# DATASET EXCERPTS
>>>>
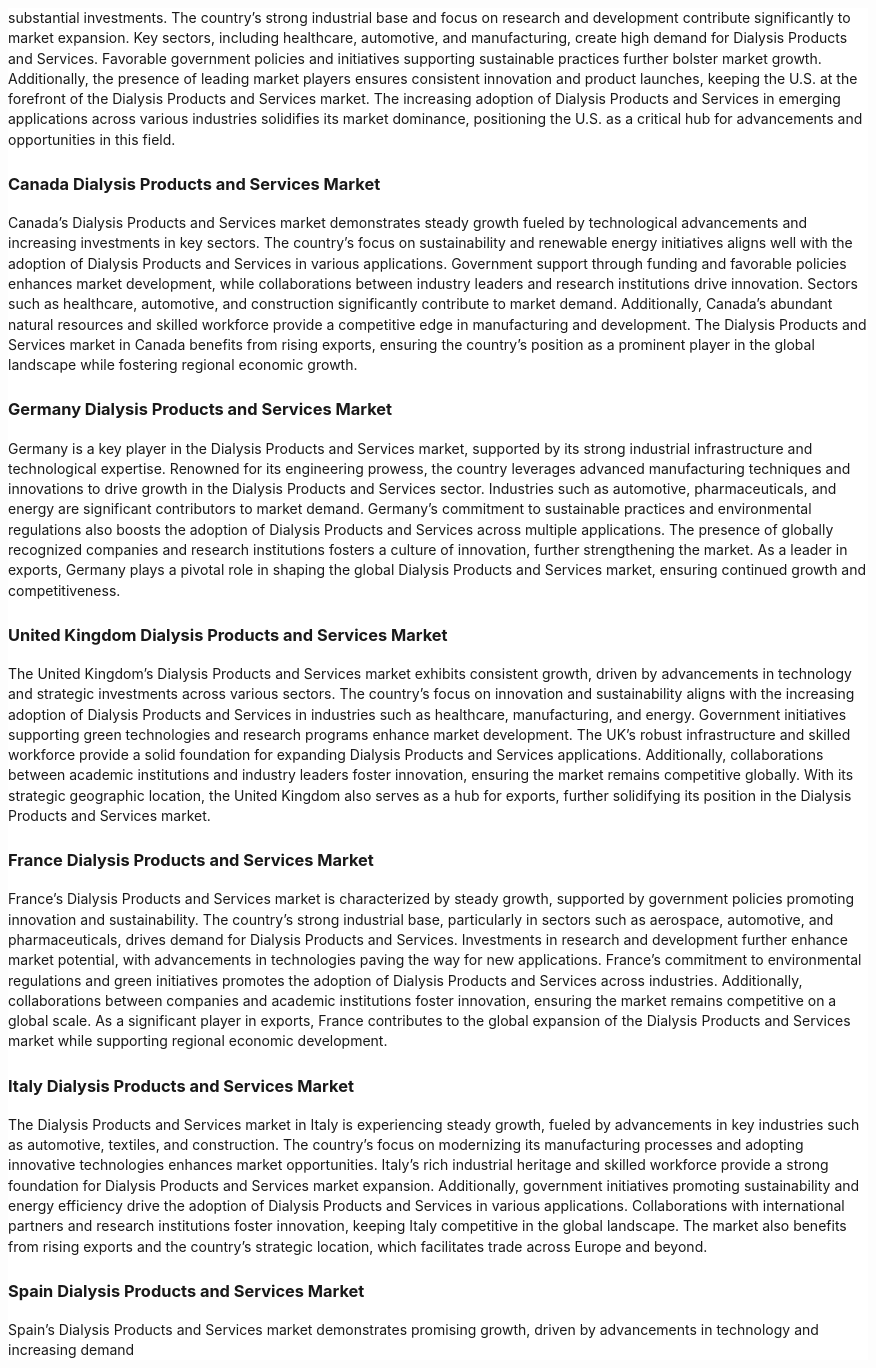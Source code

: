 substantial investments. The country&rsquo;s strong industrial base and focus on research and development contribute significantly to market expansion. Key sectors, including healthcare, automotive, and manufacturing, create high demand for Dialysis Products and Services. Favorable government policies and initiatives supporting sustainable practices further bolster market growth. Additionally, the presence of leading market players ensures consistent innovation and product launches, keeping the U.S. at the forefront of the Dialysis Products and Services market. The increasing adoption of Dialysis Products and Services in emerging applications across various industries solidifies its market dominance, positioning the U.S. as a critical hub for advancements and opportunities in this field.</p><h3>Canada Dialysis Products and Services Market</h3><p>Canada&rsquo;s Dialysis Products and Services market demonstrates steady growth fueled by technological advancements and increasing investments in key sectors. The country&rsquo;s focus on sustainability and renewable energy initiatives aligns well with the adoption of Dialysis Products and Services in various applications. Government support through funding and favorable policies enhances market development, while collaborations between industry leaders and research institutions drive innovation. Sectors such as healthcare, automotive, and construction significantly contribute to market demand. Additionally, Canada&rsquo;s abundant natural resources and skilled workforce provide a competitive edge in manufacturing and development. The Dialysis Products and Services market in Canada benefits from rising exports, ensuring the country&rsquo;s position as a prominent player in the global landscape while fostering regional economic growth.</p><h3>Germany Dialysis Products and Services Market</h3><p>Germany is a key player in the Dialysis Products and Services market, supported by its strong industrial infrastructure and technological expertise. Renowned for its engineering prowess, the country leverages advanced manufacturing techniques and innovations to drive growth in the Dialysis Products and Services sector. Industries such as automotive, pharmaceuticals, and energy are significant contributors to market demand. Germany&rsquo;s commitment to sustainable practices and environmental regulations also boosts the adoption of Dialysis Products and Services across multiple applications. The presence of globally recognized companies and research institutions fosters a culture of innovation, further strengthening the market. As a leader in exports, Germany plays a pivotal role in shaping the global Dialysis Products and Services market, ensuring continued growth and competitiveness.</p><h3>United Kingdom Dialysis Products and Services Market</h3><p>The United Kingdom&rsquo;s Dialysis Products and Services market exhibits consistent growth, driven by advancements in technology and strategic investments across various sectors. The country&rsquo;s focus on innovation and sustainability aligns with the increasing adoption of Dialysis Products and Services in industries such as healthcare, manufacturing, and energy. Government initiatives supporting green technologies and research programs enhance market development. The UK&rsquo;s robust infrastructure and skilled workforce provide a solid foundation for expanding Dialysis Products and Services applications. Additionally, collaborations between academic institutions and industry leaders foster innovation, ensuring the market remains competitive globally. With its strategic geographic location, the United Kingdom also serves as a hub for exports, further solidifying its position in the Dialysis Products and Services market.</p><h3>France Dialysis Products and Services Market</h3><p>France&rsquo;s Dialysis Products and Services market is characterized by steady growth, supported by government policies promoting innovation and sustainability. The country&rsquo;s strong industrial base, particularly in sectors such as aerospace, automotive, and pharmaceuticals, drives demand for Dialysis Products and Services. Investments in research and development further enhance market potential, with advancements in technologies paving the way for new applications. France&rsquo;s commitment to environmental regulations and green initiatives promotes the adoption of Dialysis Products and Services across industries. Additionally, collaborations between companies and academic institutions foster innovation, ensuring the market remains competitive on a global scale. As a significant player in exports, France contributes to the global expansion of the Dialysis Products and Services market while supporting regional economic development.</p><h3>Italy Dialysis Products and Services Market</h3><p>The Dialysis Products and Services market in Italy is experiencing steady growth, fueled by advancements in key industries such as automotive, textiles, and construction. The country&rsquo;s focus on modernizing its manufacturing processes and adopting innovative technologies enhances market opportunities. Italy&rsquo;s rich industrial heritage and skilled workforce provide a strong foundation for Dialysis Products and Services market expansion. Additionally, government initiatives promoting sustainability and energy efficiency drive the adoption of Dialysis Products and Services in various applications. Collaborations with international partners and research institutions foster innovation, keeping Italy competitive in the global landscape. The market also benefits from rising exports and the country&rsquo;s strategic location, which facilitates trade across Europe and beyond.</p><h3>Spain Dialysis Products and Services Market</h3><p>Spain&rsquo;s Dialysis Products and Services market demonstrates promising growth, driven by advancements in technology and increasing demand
<<<<
>>>>
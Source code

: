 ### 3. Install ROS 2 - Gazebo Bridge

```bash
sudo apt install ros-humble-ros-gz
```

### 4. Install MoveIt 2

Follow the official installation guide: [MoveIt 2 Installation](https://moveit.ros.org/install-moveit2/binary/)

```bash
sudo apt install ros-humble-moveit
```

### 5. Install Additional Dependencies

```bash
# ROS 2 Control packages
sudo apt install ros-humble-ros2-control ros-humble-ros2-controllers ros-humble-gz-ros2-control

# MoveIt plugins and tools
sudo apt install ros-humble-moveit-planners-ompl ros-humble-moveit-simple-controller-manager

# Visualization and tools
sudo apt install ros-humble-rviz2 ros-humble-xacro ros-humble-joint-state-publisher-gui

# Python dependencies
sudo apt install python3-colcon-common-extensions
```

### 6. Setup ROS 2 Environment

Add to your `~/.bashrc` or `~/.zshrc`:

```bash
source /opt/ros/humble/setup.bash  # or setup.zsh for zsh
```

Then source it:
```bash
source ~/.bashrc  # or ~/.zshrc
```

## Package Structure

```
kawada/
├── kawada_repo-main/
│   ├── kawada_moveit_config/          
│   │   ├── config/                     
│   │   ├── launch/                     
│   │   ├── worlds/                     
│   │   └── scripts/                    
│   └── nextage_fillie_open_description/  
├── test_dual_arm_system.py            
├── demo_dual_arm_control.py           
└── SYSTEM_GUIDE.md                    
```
<<<<
>>>>
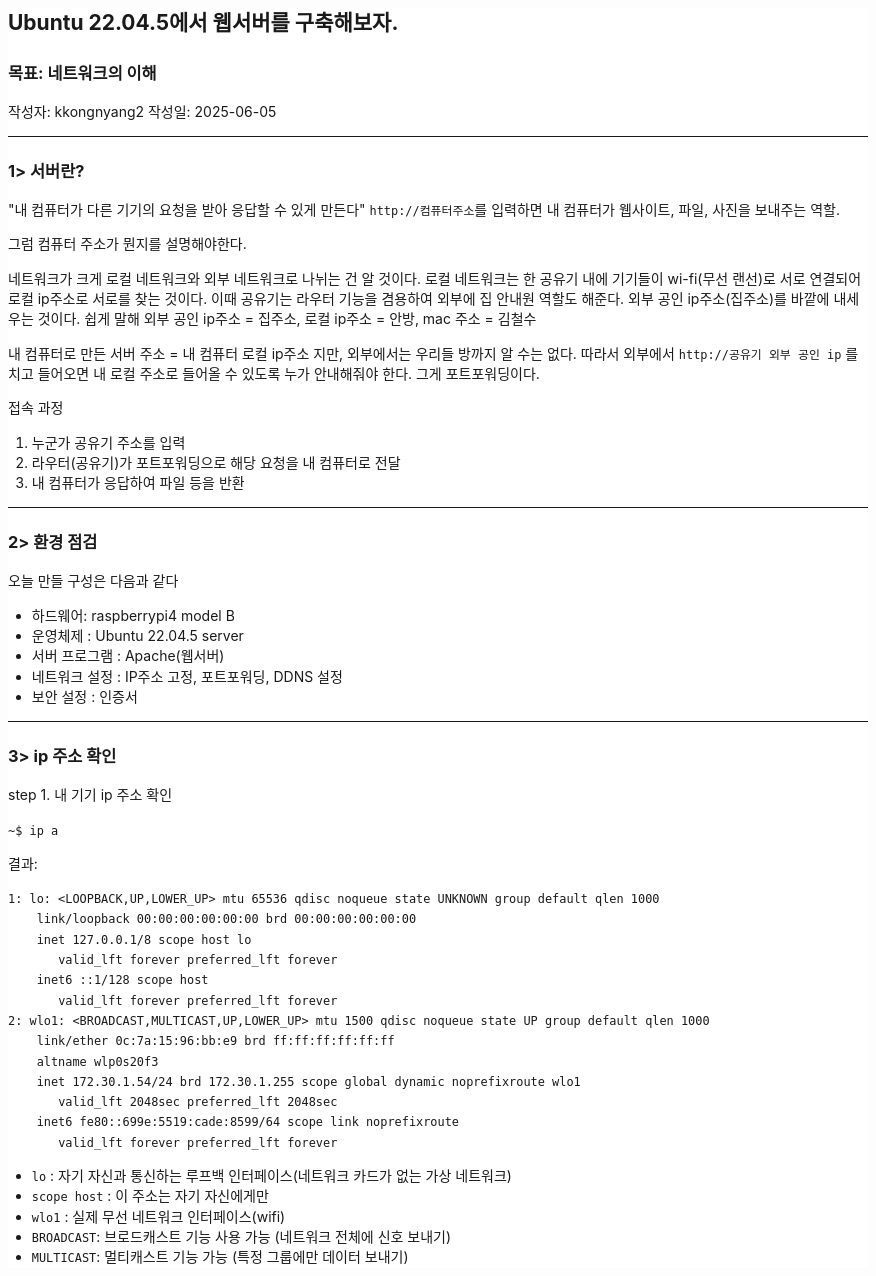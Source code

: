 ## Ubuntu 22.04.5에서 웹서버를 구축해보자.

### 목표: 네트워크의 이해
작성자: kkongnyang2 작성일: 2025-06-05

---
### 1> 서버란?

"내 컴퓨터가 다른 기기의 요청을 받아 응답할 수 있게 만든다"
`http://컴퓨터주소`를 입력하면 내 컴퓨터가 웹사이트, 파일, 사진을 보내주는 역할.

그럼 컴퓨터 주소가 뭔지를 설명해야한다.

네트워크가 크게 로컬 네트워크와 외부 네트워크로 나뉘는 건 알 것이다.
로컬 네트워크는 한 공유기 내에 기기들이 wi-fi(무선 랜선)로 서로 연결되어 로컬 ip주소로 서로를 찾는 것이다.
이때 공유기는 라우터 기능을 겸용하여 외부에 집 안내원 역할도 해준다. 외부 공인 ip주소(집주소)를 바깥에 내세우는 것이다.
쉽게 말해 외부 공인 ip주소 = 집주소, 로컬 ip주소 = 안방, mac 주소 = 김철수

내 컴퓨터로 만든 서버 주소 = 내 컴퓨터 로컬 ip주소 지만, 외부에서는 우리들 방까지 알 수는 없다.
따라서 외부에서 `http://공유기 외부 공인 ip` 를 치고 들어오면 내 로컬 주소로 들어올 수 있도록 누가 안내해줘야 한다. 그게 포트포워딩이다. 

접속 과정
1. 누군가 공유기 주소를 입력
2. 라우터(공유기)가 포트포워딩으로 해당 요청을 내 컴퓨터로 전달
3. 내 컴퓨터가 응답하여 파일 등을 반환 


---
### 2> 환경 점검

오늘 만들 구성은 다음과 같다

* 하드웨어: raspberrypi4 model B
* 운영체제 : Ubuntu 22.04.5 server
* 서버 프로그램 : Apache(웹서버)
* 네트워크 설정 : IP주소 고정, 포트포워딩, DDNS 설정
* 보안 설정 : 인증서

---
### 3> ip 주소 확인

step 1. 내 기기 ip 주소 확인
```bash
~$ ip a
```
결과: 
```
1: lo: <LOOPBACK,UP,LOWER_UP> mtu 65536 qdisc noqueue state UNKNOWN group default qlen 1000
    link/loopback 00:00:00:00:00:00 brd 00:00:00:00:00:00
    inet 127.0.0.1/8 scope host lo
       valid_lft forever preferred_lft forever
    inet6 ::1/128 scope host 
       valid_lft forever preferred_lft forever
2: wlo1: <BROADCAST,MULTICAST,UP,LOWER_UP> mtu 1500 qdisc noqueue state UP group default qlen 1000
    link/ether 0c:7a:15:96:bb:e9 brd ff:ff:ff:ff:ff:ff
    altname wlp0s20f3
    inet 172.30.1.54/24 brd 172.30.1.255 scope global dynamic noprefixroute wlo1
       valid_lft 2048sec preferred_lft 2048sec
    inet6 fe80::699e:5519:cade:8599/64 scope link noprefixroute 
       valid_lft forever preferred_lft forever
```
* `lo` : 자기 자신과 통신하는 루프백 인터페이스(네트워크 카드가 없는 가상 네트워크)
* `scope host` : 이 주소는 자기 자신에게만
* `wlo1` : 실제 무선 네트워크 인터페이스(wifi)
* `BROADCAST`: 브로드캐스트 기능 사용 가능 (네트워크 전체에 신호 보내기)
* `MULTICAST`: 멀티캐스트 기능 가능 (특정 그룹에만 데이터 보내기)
<<<<
# AIM OF THE TASK
Search the entries for "컴퓨터로" and copy out each line that has it.

# RESPONSE AREA
내 컴퓨터로 만든 서버 주소 = 내 컴퓨터 로컬 ip주소 지만, 외부에서는 우리들 방까지 알 수는 없다.
2. 라우터(공유기)가 포트포워딩으로 해당 요청을 내 컴퓨터로 전달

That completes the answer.